Inside, the upright and massive dashboard looks a lot like the Wrangler’s, ironically. The available 12-inch centre touchscreen is powered by the user-friendly SYNC 4 infotainment system. Some physical buttons remain along with a conventional shifter, but the 4x4 system is controlled via a rotary dial. The front and rear differentials can be locked and traction control can be switched off for driving in tougher conditions.
Overall, we liked the Bronco’s interior space, ergonomics and all-around visibility, that last point being a refreshing change from many modern SUVs and crossovers.
Bronco On and Off the Road
The 2021 Ford Bronco only has two direct rivals: the aforementioned Wrangler and the Toyota 4Runner. In terms of on-road performance, we think it slots between the two.

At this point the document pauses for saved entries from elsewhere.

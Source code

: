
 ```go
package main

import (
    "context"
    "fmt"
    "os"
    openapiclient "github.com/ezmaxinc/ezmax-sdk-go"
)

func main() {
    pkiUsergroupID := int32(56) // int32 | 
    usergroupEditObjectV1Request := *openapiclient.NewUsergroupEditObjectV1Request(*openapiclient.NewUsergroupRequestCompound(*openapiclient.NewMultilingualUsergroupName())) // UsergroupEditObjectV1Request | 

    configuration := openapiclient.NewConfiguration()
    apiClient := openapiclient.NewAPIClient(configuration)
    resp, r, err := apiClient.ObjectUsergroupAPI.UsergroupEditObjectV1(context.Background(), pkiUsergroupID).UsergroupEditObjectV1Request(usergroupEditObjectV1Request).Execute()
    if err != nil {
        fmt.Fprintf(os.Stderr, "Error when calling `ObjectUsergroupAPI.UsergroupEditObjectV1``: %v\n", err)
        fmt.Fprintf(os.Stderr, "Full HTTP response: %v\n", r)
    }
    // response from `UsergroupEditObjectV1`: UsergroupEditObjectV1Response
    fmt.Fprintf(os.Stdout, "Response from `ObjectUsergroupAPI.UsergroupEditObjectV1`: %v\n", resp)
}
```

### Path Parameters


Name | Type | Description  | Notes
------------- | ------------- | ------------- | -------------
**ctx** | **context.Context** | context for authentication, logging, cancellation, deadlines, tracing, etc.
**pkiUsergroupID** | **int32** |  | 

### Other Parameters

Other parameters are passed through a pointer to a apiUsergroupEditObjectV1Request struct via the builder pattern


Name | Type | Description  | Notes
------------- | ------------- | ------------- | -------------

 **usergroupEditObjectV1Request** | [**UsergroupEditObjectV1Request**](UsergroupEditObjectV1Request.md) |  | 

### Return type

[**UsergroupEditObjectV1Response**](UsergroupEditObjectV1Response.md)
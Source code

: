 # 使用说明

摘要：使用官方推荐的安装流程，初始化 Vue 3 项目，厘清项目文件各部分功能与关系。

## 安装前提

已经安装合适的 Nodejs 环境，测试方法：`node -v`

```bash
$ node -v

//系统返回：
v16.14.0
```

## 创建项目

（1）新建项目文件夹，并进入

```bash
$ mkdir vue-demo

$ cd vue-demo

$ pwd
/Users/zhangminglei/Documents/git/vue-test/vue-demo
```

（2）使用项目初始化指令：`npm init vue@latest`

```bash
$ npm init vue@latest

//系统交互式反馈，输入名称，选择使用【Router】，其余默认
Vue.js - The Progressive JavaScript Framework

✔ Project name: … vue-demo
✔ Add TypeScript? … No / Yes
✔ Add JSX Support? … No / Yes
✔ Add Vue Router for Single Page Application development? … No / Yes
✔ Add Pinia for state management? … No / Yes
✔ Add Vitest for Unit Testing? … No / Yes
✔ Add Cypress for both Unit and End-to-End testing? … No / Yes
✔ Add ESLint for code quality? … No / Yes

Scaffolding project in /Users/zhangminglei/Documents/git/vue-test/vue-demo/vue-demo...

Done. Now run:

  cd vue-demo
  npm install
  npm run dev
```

Even in hardcore Wildtrak configuration, the Bronco is more compliant than a Wrangler Rubicon. Steering is sharper and the front end does a better job of gripping tight corners. Meanwhile, power delivery to the wheels is smoother, making for more pleasant daily driving.
Ford’s 2.7-litre EcoBoost gives the Bronco ample power, as evidenced by lively acceleration and passing manoeuvres. It’s a big part of what makes the Bronco so fun to drive. The 10-speed automatic transmission is a good performer, too, although some jerky action is experienced at lower speeds.
Stopping by the gas station will quickly take the smile off your face. The Bronco’s aerodynamics are about as good as a refrigerator’s, so the V6 needs more than 13 L/100 km on the highway. Around town, it burns at least 16 L/100 km. With gas prices expected to rise steadily in the next few years, you have to factor them into the equation.
We did a couple of off-road tests with our Bronco Wildtrak, taking it through muddy trails and bumpy gravel roads. Obviously, it never even broke a sweat in these not-so-challenging conditions. A proper evaluation far away from the beaten path is still necessary to make a final judgement.
Ford has successfully resurrected the Bronco, which finds a happy middle ground between the dependable but aging 4Runner and the legendary but tiresome Wrangler. Let’s just hope the early quality issues plaguing the Bronco will soon be ancient history.